As we caught up with another slow paddler my dream run was about to come to an end. The tired paddler was a Dutchman seemingly a bit of a dreamer, taking in the beauty of the country to extremes. He hardly paddled and when I asked him if he was tired he said he was going slow to take in the splendor. That was very well if the finish was around the bend but it wasn’t. I paddled ahead hoping that he would get the hint and paddle but he just sat there drifting with the current. I couldn’t believe my luck, we were the last on the river and the technical teams were waiting for us to pass their checkpoints so they could go home. For over an hour he drifted and then we came to a check point. They told us we had an hour to go and that had surprised the guy, he had thought we were nearly there. At last he started paddling and we moved slowly towards the finish. Within three kilometres we met a long boat at anchor under a shady canopy of trees with some drinking water on board, which we were very pleased to accept. The girl told us that it was only 3 kms to the finish but I think her judge of distances was very poor. We paddled on, the river started to widen once again. Fences were now erected around some of the fields. It felt as if we were getting closer but around every corner the finish line was no-where to be seen. My Dutch friend still took his time. The only good thing was that he was at least paddling 70% of the time, although it was at a slow pace. As the river widened even further, bamboo houses continually lined the river bank. Small sheds like toilets/wash rooms were build on bamboo rafts anchored to the bank. I assumed that they were toilets and that the waste was going straight into the river. What a nice thought. Better not capsize.


Just after passing a very clean river which entered our murky one, I could see the finish line way in the distance. My friend at last, quickened his pace. At this point the river was very wide, probably 150 metres. I crossed the finish line and forgot to take a photo, so I paddled backwards against the current to get the finish banner in the frame. There were crowds milling around and as soon as I took firm ground I was presented around my neck with a medal and given an egg and flower. As I walked away someone shouted for me to hurry because the bus was leaving. I couldn’t believe my luck. I also couldn’t find my pack of clothes. Eventually I was directed to the village market place which was rather colourful where beyond it I found the bus, but no one seemed to know when the bus was leaving.

All the other competitors had eaten well but I had missed out.
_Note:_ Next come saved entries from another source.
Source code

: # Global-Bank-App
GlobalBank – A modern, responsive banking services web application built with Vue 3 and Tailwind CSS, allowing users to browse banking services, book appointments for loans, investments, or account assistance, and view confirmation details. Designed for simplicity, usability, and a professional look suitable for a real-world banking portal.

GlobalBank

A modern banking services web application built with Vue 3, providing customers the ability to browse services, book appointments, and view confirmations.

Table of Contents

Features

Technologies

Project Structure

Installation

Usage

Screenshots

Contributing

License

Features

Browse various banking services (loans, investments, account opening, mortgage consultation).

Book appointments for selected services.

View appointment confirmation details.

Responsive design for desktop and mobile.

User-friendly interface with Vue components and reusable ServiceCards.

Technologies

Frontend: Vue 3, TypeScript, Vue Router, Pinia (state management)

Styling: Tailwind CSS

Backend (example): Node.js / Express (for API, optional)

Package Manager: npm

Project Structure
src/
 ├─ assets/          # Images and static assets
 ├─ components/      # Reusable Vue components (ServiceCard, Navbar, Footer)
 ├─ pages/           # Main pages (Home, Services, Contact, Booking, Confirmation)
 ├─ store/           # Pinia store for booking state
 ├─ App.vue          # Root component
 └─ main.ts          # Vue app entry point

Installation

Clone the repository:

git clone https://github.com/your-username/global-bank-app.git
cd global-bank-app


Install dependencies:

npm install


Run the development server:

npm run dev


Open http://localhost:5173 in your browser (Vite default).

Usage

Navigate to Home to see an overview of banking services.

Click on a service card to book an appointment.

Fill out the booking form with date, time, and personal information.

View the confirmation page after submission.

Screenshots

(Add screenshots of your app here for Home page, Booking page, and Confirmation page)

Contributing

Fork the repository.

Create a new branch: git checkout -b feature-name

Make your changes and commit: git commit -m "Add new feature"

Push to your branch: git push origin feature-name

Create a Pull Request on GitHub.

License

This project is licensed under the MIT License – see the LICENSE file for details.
I was also hot and sweaty and I really needed a wash however with lots of other people having the same idea the two toilets/wash rooms on site couldn’t cope. I waited in the queue and finally it was my turn. The wash room door wouldn’t close properly and the floor was flooded with water. It wasn’t the most hygienic toilet to wash in, but it was all we had.

Soon after my wash the presentation was announce. Medals were awarded, the Aussies taking off the kayak section. Michelle had come third overall but she was overlooked and the prize was given to another guy but later she was told that she had won third spot and given some prize money. Once the presentation was over, which involved some people in high places, we all made our way to two buses waiting to take us back to Kuala Lumper. Then there was a delay because some people had boarded who were not on the list nevertheless we eventually arrived back in Kuala Lumper.


20th June:

Before leaving Malaysia I met with Shaharuddin, the General Manager of Base Camp and President of Kuala Lumper Canoe Association and Mohammed Khaira Bin Z Abidin (Colonel), the Executive Chairman of Base Camp. I also met with Dino a liaison person with the Malaysian Shooting Team and  the Deputy Director General of Sports, Mr Raja Rusian B. Raja Samah. We discussed the event, future events and the possibility of training their instructors in Perth.

On the 21st June I return to Perth at 5.30pm and arrived 2.25am Thursday morning.

It appears that the race was held for a 2-3 more years but nowadays it is a rafting destination for tourists.